The difference is that in the subprocess approach, the IPC machinery
is all written into the spec, and build frontends like pip implement
one half while build backends implement the other half. In the Python
API approach, the spec just specifies the Python calling conventions,
and both halves of the IPC code live are implemented inside each build
backend.
Concretely, the way I imagine this would work is that pip would set up
the build environment, and then it would run
build-environment/bin/python path/to/pip-worker-script.py <args>
where pip-worker-script.py is distributed as part of pip. (In simple
cases it could simply be a file inside pip's package directory; if we
want to support execution from pip-inside-a-zip-file then we need a
bit of code to unpack it to a tempfile before executing it. Creating a
tempfile is not a huge additional burden given that by the time we
call build hooks we will have already created a whole temporary python
environment...)
In the subprocess approach, we have to write a ton of text describing
all the intricacies of IPC. We have to specify how the command line
gets split (or is it passed to the shell?), and specify a JSON-based
protocol, and what happens to stdin/stdout/stderr, and etc. etc. In
the Python API approach, we still have to do all the work of figuring
these things out, but they would live inside pip's code, instead of in
a PEP. The actual PEP text would be much smaller.
It's not clear which approach leads to smaller code overall. If there
are F frontends and B backends, then in the subprocess approach we
collectively have to write F+B pieces of IPC code, and in the Python
API approach we collectively have to write 2*F pieces of IPC code. So
on this metric the Python API is a win if F < B, which would happen if
e.g. everyone ends up using pip for their frontend but with lots of
different backends, which seems plausible? But who knows.
But now suppose that there's some bug in that complicated IPC protocol
(which I would rate as about a 99.3% likelihood in our first attempt,
because cross-platform compatible cross-process IPC is super annoying
and fiddly). In the subprocess approach, fixing this means that we
need to (a) write a PEP, and then (b) fix F+B pieces of code
simultaneously on some flag day, and possibly test F*B combinations
for correct interoperation.
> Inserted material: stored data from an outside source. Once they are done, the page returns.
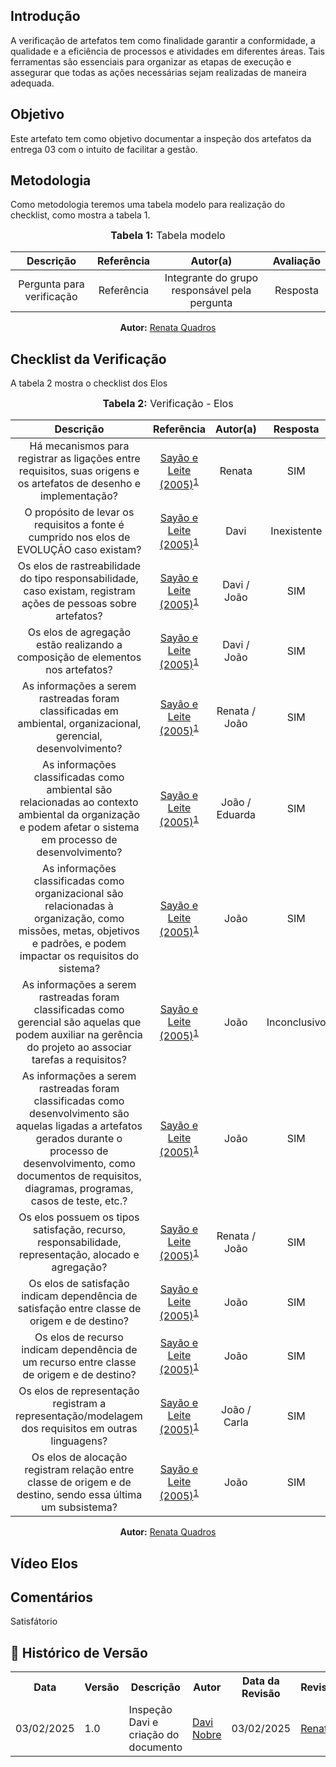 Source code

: ## Introdução
A verificação de artefatos tem como finalidade garantir a conformidade, a qualidade e a eficiência de processos e atividades em diferentes áreas. Tais ferramentas são essenciais para organizar as etapas de execução e assegurar que todas as ações necessárias sejam realizadas de maneira adequada. 

## Objetivo
Este artefato tem como objetivo documentar a inspeção dos artefatos da entrega 03 com o intuito de facilitar a gestão. 

## Metodologia
Como metodologia teremos uma tabela modelo para realização do checklist, como mostra a tabela 1. 

<center>
<font size="3"><b>Tabela 1:</b> Tabela modelo </font>

| Descrição | Referência | Autor(a) | Avaliação |
|:---------:|:---------:|:-----------:|:-------:|
| Pergunta para verificação | Referência | Integrante do grupo responsável pela pergunta | Resposta |

<p align="center"><b>Autor:</b> <a href="https://github.com/Renatinha28">Renata Quadros</a></p> 
</center>


## Checklist da Verificação
A tabela 2 mostra o checklist dos Elos

<center>
<font size="3"><b>Tabela 2:</b> Verificação - Elos </font>

| Descrição | Referência | Autor(a) | Resposta |
|:---------:|:---------:|:-----------:|:--------:|
| Há mecanismos para registrar as ligações entre requisitos, suas origens e os artefatos de desenho e implementação? | [Sayão e Leite (2005)](../../assets/images/elos14.png)<sup>[1](#ref1) | Renata | SIM |
| O propósito de levar os requisitos a fonte é cumprido nos elos de EVOLUÇÃO caso existam? | [Sayão e Leite (2005)](../../assets/images/elos1.png)<sup>[1](#ref1)  | Davi | Inexistente |
| Os elos de rastreabilidade do tipo responsabilidade, caso existam, registram ações de pessoas sobre artefatos? | [Sayão e Leite (2005)](../../assets/images/elos2.png)<sup>[1](#ref1)  | Davi / João | SIM |
| Os elos de agregação estão realizando a composição de elementos nos artefatos? | [Sayão e Leite (2005)](../../assets/images/elos3.png)<sup>[1](#ref1)  | Davi / João | SIM |
| As informações a serem rastreadas foram classificadas em ambiental, organizacional, gerencial, desenvolvimento? | [Sayão e Leite (2005)](../../assets/images/elos4.png)<sup>[1](#ref1)  | Renata / João | SIM |
| As informações classificadas como ambiental são relacionadas ao contexto ambiental da organização e podem afetar o sistema em processo de desenvolvimento? | [Sayão e Leite (2005)](../../assets/images/elos5.png)<sup>[1](#ref1)  | João / Eduarda | SIM |
| As informações classificadas como organizacional são relacionadas à organização, como missões, metas, objetivos e padrões, e podem impactar os requisitos do sistema? | [Sayão e Leite (2005)](../../assets/images/elos6.png)<sup>[1](#ref1)  | João | SIM |
| As informações a serem rastreadas foram classificadas como gerencial são aquelas que podem auxiliar na gerência do projeto ao associar tarefas a requisitos? | [Sayão e Leite (2005)](../../assets/images/elos7.png)<sup>[1](#ref1)  | João | Inconclusivo |
| As informações a serem rastreadas foram classificadas como desenvolvimento são aquelas ligadas a artefatos gerados durante o processo de desenvolvimento, como documentos de requisitos, diagramas, programas, casos de teste, etc.? | [Sayão e Leite (2005)](../../assets/images/elos8.png)<sup>[1](#ref1)  | João | SIM |
| Os elos possuem os tipos satisfação, recurso, responsabilidade, representação, alocado e agregação? | [Sayão e Leite (2005)](../../assets/images/elos9.png)<sup>[1](#ref1)  | Renata / João | SIM |
| Os elos de satisfação indicam dependência de satisfação entre classe de origem e de destino? | [Sayão e Leite (2005)](../../assets/images/elos10.png)<sup>[1](#ref1)  | João | SIM |
| Os elos de recurso indicam dependência de um recurso entre classe de origem e de destino? | [Sayão e Leite (2005)](../../assets/images/elos11.png)<sup>[1](#ref1)  | João | SIM |
| Os elos de representação registram a representação/modelagem dos requisitos em outras linguagens? | [Sayão e Leite (2005)](../../assets/images/elos12.png)<sup>[1](#ref1)  | João / Carla | SIM |
| Os elos de alocação registram relação entre classe de origem e de destino, sendo essa última um subsistema? | [Sayão e Leite (2005)](../../assets/images/elos13.png)<sup>[1](#ref1)  | João | SIM |

<p align="center"><b>Autor:</b> <a href="https://github.com/Renatinha28">Renata Quadros</a></p> 
</center>

## Vídeo Elos

## Comentários

Satisfátorio


## :round_pushpin: Histórico de Versão 

<div align="center">
    <table>
        <tr>
            <th>Data</th>
            <th>Versão</th>
            <th>Descrição</th>
            <th>Autor</th>
            <th>Data da Revisão</th>
            <th>Revisor</th>
        </tr>
        <tr>
            <td>03/02/2025</td>
            <td>1.0</td>
            <td>Inspeção Davi e criação do documento</td>
            <td><a href="https://github.com/Jagaima">Davi Nobre</a></td>
            <td>03/02/2025</td>
            <td><a href="https://github.com/Renatinha28">Renata</a></td>
        </tr>
    </table>
</div> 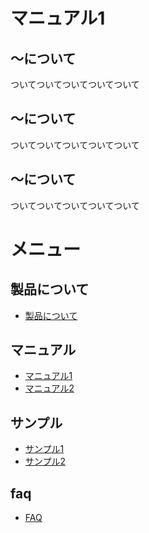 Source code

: # マニュアル1

## 〜について
ついてついてついてついてついて

## 〜について
ついてついてついてついてついて

## 〜について
ついてついてついてついてついて


# メニュー
## 製品について
- [製品について](../README.md)

## マニュアル
- [マニュアル1](manual/01.md)    
- [マニュアル2](manual/02.md)

## サンプル
- [サンプル1](sample/01.md) 
- [サンプル2](sample/02.md)

## faq
- [FAQ](faq/01.md)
In the Python API approach, fixing this
means patching whichever frontend has the bug, no PEPs or flag days
necessary.
In addition, the ability to evolve the two halves of the IPC channel
together allows for better efficiency. For example, in Robert's
current PEP there's some machinery added that hopes to let pip cache
the result of the "--dump-build-description" call. This is needed
because in the subprocess approach, the minimum number of subprocess
calls you need to do something is two: one to ask what command to
call, and a second to actually execute the command. In the python API
approach, you can just go ahead and spawn a subprocess that knows what
method it wants to call, and it can locate that method and then call
it in a single shot, thus avoiding the need for an error-prone caching
scheme.
And the flexibility also helps in the face of future changes, too.
Like, suppose that we start out with a do_build hook, and then later
add a do_build2 hook that takes an extra argument or something, and
pip wants to call do_build2 if it exists, and fall back on do_build
otherwise. In the subprocess approach, you have to get the build
description, check which hooks are provided, and then once you've
decided which one you want to call you can spawn a second subprocess
to do that. In the python API approach, pip can move this fallback
logic directly into its hook-calling worker. (If it wants to.) So it
still avoids the extra subprocess call.
Finally, I think that it probably is nicer for pip to bite the bullet
and take on more of the complexity budget here in order to make things
simpler for build backends, because pip is already a highly complex
project that undergoes lots of scrutiny from experts, which is almost
certainly not going to be as true for all build backends. And the
Python API approach is dead simple to explain and implement for the
build backend side. I understand that the pip devs who are reading
this might disagree, which is why I also wrote down the (IMO) much
more compelling arguments above :-). But hey, still worth
mentioning...
-n
--
Nathaniel J. Smith -- http://vorpus.org
We just pushed devpi-{server,web,client,common} release files out to pypi.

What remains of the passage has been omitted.